Various tax planning opportunities can be considered prior to the tax year end, on 5 April and in this article I have outlined some possibilities which could help to minimise tax liabilities.
A new top income tax rate of of 45 per cent is set to apply from April 2013. This is a reduction from the current top rate of 50 per cent and applies to individuals with adjusted net income of more than £150,000. The dividend additional tax rate will be reduced from 42.5 per cent to 37.5 per cent and trust rates will also decrease.
If it is likely that you will pay tax at the 50 per cent tax rate in 2012-13, you may wish to consider deferring income into the following tax year or accelerating payments providing you with tax relief.

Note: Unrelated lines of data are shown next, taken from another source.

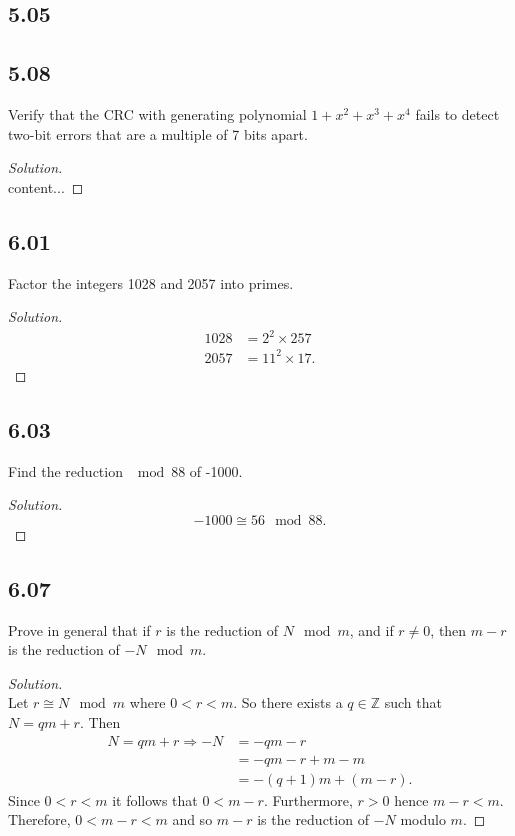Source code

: \documentclass[]{article}
\newcommand\<{\langle}
\renewcommand\>{\rangle}
\newcommand{\ZZ}{\ensuremath{\mathbb{Z}}}
\newenvironment{solution}
{
	\begin{proof}[Solution] \text{ }
		\\
	}
	{
	\end{proof}
}
\begin{document}
\subsection*{5.05}

\subsection*{5.08} Verify that the CRC with generating polynomial $1 + x^2 + x^3 + x^4$ fails to detect two-bit errors that are a multiple of 7 bits apart.
\begin{solution}
	content...
\end{solution}

\subsection*{6.01} Factor the integers 1028 and 2057 into primes.
\begin{solution}
	\begin{align*}
		1028 &= 2^2 \times 257 \\
		2057 &= 11^2 \times 17.
	\end{align*}
\end{solution}

\subsection*{6.03} Find the reduction $\mod 88$ of -1000.
\begin{solution}
	$$
		-1000 \cong 56 \mod 88.
	$$
\end{solution}

\subsection*{6.07} Prove in general that if $r$ is the reduction of $N \mod m$, and if $r \neq 0$, then $m - r$ is the reduction of $-N \mod m$.
\begin{solution}
	Let $r \cong N \mod m$ where $0 < r < m$. So there exists a $q \in \ZZ$ such that $N = qm + r$. Then
	\begin{align*}
		N = qm + r \Rightarrow -N &= -qm - r \\
		&= -qm - r + m - m \\
		&= -(q + 1)m + (m - r).
	\end{align*}
	Since $0 < r < m$ it follows that $0 < m - r$. Furthermore, $r > 0$ hence $m - r < m$. Therefore, $0 < m - r < m$ and so $m - r$ is the reduction of $-N$ modulo $m$.
\end{solution}
\end{document}
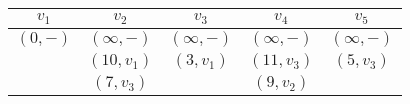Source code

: 
\begin{tabular}{ccccc} \hline
$v_1$               & $v_2$                 & $v_3$                 & $v_4$                 & $v_5$ \\\hline
\underline{$(0,-)$} & $(\infty,-)$          & $(\infty,-)$          & $(\infty,-)$          & $(\infty,-)$ \\
                    & $(10,v_1)$            & \underline{$(3,v_1)$} & $(11,v_3)$            & \underline{$(5,v_3)$} \\
                    & \underline{$(7,v_3)$} &                       & \underline{$(9,v_2)$} & \\\hline
\end{tabular}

For example, you could delay declaring dividend payments or maximise gift aid donations and pension contributions (within certain limits).
Giving consideration to the timing and structure of your income or expenditure could significantly reduce your tax bill.

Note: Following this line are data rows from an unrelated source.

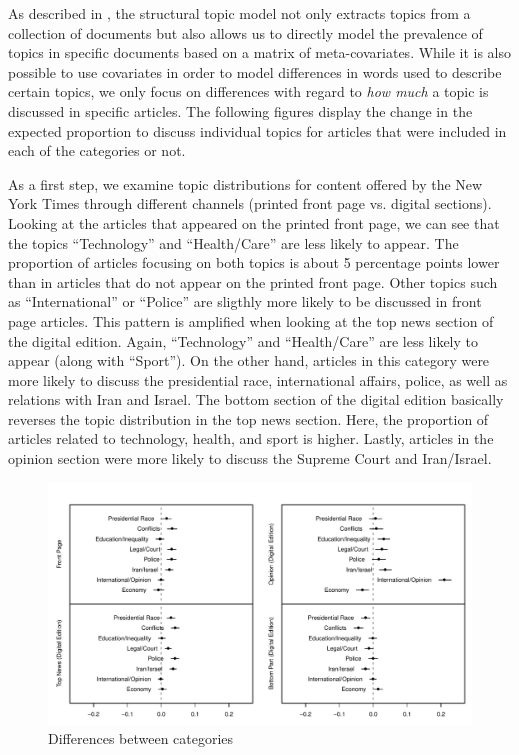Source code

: \documentclass[12pt]{article}
\begin{document}
\begin{doublespace}
As described in \citet{roberts2014structural}, the structural topic model not only extracts topics from a collection of documents but also allows us to directly model the prevalence of topics in specific documents based on a matrix of meta-covariates. While it is also possible to use covariates in order to model differences in words used to describe certain topics, we only focus on differences with regard to \textit{how much} a topic is discussed in specific articles. The following figures display the change in the expected proportion to discuss individual topics for articles that were included in each of the categories or not.

As a first step, we examine topic distributions for content offered by the New York Times through different channels (printed front page vs. digital sections). Looking at the articles that appeared on the printed front page, we can see that the topics ``Technology'' and ``Health/Care'' are less likely to appear. The proportion of articles focusing on both topics is about 5 percentage points lower than in articles that do not appear on the printed front page. Other topics such as ``International'' or ``Police'' are sligthly more likely to be discussed in front page articles. This pattern is amplified when looking at the top news section of the digital edition. Again, ``Technology'' and ``Health/Care'' are less likely to appear (along with ``Sport''). On the other hand, articles in this category were more likely to discuss the presidential race, international affairs, police, as well as relations with Iran and Israel. The bottom section of the digital edition basically reverses the topic distribution in the top news section. Here, the proportion of articles related to technology, health, and sport is higher. Lastly, articles in the opinion section were more likely to discuss the Supreme Court and Iran/Israel.

\begin{figure}
\caption{Differences between categories}\label{fig:res_nyt_polecon}
\includegraphics[width=\textwidth]{../calc/fig/res_nyt_polecon}
\end{figure}


\end{doublespace}
\end{document}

Businesses would benefit from reviewing the timing of their expenditure, as in addition to the above reduction in the rate of income tax, the main rate of corporation tax is set to fall over the coming years.

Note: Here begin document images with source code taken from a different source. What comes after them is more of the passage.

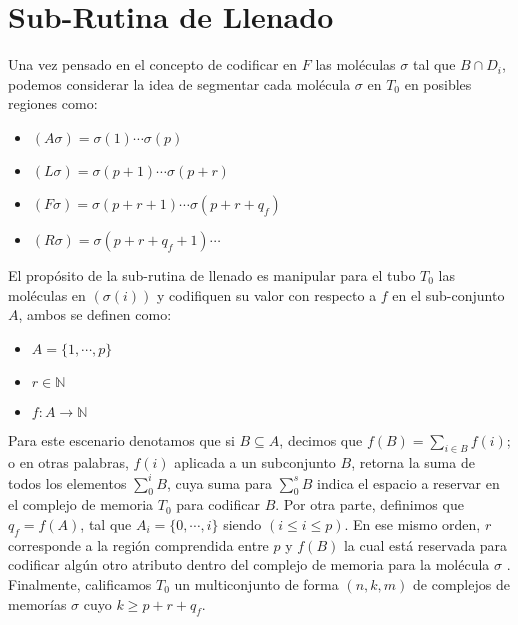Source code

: \documentclass[12pt, letterpaper, twoside]{article}
\begin{document}
    \section{Sub-Rutina de Llenado}
    \par Una vez pensado en el concepto de codificar en $F$ las moléculas $\sigma$ tal que $B\cap D_i$, podemos considerar la idea de segmentar cada molécula $\sigma$ en $T_0$ en posibles regiones como:
    \begin{itemize}
        \item $(A\sigma )=\sigma (1)\cdots\sigma (p)$
        \item $(L\sigma )=\sigma (p+1)\cdots\sigma (p+r)$
        \item $(F\sigma)=\sigma(p+r+1)\cdots\sigma(p+r+q_f)$
        \item $(R\sigma)=\sigma(p+r+q_f+1)\cdots$
    \end{itemize} 
   \par El propósito de la sub-rutina de llenado es manipular para el tubo $T_0$ las moléculas en $(\sigma(i))$ y codifiquen su valor con respecto a $f$ en el sub-conjunto $A$, ambos se definen como:
   \begin{itemize}
       \item $A=\{1,\cdots,p\}$
       \item $r \in \mathbb{N}$
       \item $f:A\rightarrow\mathbb{N}$
   \end{itemize}
   \par Para este escenario denotamos que si $B\subseteq A$, decimos que  $f(B)=\sum_{i\in B}f(i)$; o en otras palabras, $f(i)$ aplicada a un subconjunto $B$, retorna la suma de todos los elementos $\sum_{0}^{i}B$, cuya suma para $\sum_{0}^{s}B$ indica el espacio a reservar en el complejo de memoria $T_0$ para codificar $B$. Por otra parte, definimos que $q_f=f(A)$, tal que $A_i=\{0,\cdots,i\}$ siendo $(i\leq i\leq p)$. En ese mismo orden, $r$ corresponde a la región comprendida entre $p$ y $f(B)$ la cual está reservada para codificar algún otro atributo dentro del complejo de memoria para la molécula $\sigma$ . Finalmente, calificamos $T_0$ un multiconjunto de forma $(n,k,m)$ de complejos de memorías $\sigma$ cuyo $k\geq p+r+q_f$.
\end{document}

By incurring expenses shortly before the organisation’s year end, relief may be obtained 12 months earlier and at a higher rate.
Consideration should also be given to the timing of asset disposals. The main rate of corporation tax will be reduced from 24 per cent to 23 per cent for the financial year beginning April 1 this year and is to reduce to 21 per cent from April 1 next year. In addition to this, it was announced in the Autumn Statement that a temporary increase in the annual investment allowance from £25,000 to £250,000, would apply from January 1 this year. This means that the majority of businesses can now claim a full tax deduction for expenditure on most types of plant and machinery (excluding cars) of up to £250,000 a year for a limited two-year period.
One of the most obvious strategies is to ensure you are making full use of personal allowances. The tax-free personal allowance for 2012-13 is £8,105 for those aged under 65. This increases to £10,500 for those aged 65 to 74 and £10,660 for those aged 75 or over. The higher age related allowances are scaled back if income exceeds £25,400.
If your spouse or partner has little or no income, consider transferring income (or income-producing assets) taking care to avoid falling foul of HMRC’s settlements legislation governing “income shifting”.
It may be appropriate to consider maximising use of the annual tax-free ISA allowance. This is £11,280 for adults and no more than £5,640 can be paid into a cash ISA. A 16-17-year-old can invest up to £5,640 in a cash ISA. Junior ISAs are available for those aged under 18 who do not have a child trust fund account and allow investment of up to £3,600 in 2012-13.
This article is only a brief outline of strategies which could be pursued and there are many other options available to taxpayers.